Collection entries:
════════════════════

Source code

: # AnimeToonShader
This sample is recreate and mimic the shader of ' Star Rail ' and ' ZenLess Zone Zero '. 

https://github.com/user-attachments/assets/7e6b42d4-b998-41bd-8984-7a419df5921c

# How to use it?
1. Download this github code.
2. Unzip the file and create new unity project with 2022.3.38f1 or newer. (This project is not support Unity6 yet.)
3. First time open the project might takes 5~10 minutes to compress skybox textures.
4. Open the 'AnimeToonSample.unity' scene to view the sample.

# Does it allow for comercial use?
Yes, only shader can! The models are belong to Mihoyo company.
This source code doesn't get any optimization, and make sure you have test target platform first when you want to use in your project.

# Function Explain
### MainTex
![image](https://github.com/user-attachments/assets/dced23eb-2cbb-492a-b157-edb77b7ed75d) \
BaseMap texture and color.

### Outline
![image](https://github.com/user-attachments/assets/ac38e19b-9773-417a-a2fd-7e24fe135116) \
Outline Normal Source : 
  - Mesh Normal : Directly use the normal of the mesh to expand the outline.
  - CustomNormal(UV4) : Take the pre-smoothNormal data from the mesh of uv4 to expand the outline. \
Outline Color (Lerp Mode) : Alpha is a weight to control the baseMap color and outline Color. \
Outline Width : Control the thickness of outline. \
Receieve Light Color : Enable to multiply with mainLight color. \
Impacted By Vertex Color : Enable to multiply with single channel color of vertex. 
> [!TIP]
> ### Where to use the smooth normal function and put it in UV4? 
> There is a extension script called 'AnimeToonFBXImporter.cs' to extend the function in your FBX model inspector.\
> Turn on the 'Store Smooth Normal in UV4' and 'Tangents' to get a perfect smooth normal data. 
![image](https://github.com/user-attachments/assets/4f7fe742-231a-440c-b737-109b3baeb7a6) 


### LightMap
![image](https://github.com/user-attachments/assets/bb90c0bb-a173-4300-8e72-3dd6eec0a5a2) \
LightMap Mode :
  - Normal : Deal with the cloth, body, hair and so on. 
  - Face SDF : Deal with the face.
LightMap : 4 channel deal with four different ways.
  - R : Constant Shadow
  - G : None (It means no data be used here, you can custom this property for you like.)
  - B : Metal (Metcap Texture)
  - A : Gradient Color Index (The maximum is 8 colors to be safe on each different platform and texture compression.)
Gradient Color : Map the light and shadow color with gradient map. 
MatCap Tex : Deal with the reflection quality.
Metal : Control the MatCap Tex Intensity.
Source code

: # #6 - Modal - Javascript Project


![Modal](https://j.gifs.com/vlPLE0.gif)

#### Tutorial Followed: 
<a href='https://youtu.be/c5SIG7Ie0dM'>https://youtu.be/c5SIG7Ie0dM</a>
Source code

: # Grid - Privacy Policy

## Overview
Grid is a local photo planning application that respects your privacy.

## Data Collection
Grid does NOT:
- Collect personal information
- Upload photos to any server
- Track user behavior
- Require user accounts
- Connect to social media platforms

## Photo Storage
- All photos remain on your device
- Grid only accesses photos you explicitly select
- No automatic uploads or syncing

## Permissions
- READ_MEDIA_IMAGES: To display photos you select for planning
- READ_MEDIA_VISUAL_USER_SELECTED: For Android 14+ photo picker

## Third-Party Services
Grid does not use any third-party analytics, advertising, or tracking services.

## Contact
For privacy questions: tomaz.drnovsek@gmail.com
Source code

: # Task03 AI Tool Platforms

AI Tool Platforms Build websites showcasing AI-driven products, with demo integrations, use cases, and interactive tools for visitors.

════════════════════

## ACTIVITY
Write out every entry exactly as given.

## SOLVED PROBLEM
Source code

: # AnimeToonShader
This sample is recreate and mimic the shader of ' Star Rail ' and ' ZenLess Zone Zero '. 

https://github.com/user-attachments/assets/7e6b42d4-b998-41bd-8984-7a419df5921c

# How to use it?
1. Download this github code.
2. Unzip the file and create new unity project with 2022.3.38f1 or newer. (This project is not support Unity6 yet.)
3. First time open the project might takes 5~10 minutes to compress skybox textures.
4. Open the 'AnimeToonSample.unity' scene to view the sample.

# Does it allow for comercial use?
Yes, only shader can! The models are belong to Mihoyo company.
This source code doesn't get any optimization, and make sure you have test target platform first when you want to use in your project.

# Function Explain
### MainTex
![image](https://github.com/user-attachments/assets/dced23eb-2cbb-492a-b157-edb77b7ed75d) \
BaseMap texture and color.

### Outline
![image](https://github.com/user-attachments/assets/ac38e19b-9773-417a-a2fd-7e24fe135116) \
Outline Normal Source : 
  - Mesh Normal : Directly use the normal of the mesh to expand the outline.
  - CustomNormal(UV4) : Take the pre-smoothNormal data from the mesh of uv4 to expand the outline. \
Outline Color (Lerp Mode) : Alpha is a weight to control the baseMap color and outline Color. \
Outline Width : Control the thickness of outline. \
Receieve Light Color : Enable to multiply with mainLight color. \
Impacted By Vertex Color : Enable to multiply with single channel color of vertex. 
> [!TIP]
> ### Where to use the smooth normal function and put it in UV4? 
> There is a extension script called 'AnimeToonFBXImporter.cs' to extend the function in your FBX model inspector.\
> Turn on the 'Store Smooth Normal in UV4' and 'Tangents' to get a perfect smooth normal data. 
![image](https://github.com/user-attachments/assets/4f7fe742-231a-440c-b737-109b3baeb7a6) 


### LightMap
![image](https://github.com/user-attachments/assets/bb90c0bb-a173-4300-8e72-3dd6eec0a5a2) \
LightMap Mode :
  - Normal : Deal with the cloth, body, hair and so on. 
  - Face SDF : Deal with the face.
LightMap : 4 channel deal with four different ways.
  - R : Constant Shadow
  - G : None (It means no data be used here, you can custom this property for you like.)
  - B : Metal (Metcap Texture)
  - A : Gradient Color Index (The maximum is 8 colors to be safe on each different platform and texture compression.)
Gradient Color : Map the light and shadow color with gradient map. 
MatCap Tex : Deal with the reflection quality.
Metal : Control the MatCap Tex Intensity.
Source code

: # #6 - Modal - Javascript Project


![Modal](https://j.gifs.com/vlPLE0.gif)

#### Tutorial Followed: 
<a href='https://youtu.be/c5SIG7Ie0dM'>https://youtu.be/c5SIG7Ie0dM</a>
Source code

: # Grid - Privacy Policy

## Overview
Grid is a local photo planning application that respects your privacy.

## Data Collection
Grid does NOT:
- Collect personal information
- Upload photos to any server
- Track user behavior
- Require user accounts
- Connect to social media platforms

## Photo Storage
- All photos remain on your device
- Grid only accesses photos you explicitly select
- No automatic uploads or syncing

## Permissions
- READ_MEDIA_IMAGES: To display photos you select for planning
- READ_MEDIA_VISUAL_USER_SELECTED: For Android 14+ photo picker

## Third-Party Services
Grid does not use any third-party analytics, advertising, or tracking services.

## Contact
For privacy questions: tomaz.drnovsek@gmail.com
Source code

: # Task03 AI Tool Platforms

AI Tool Platforms Build websites showcasing AI-driven products, with demo integrations, use cases, and interactive tools for visitors.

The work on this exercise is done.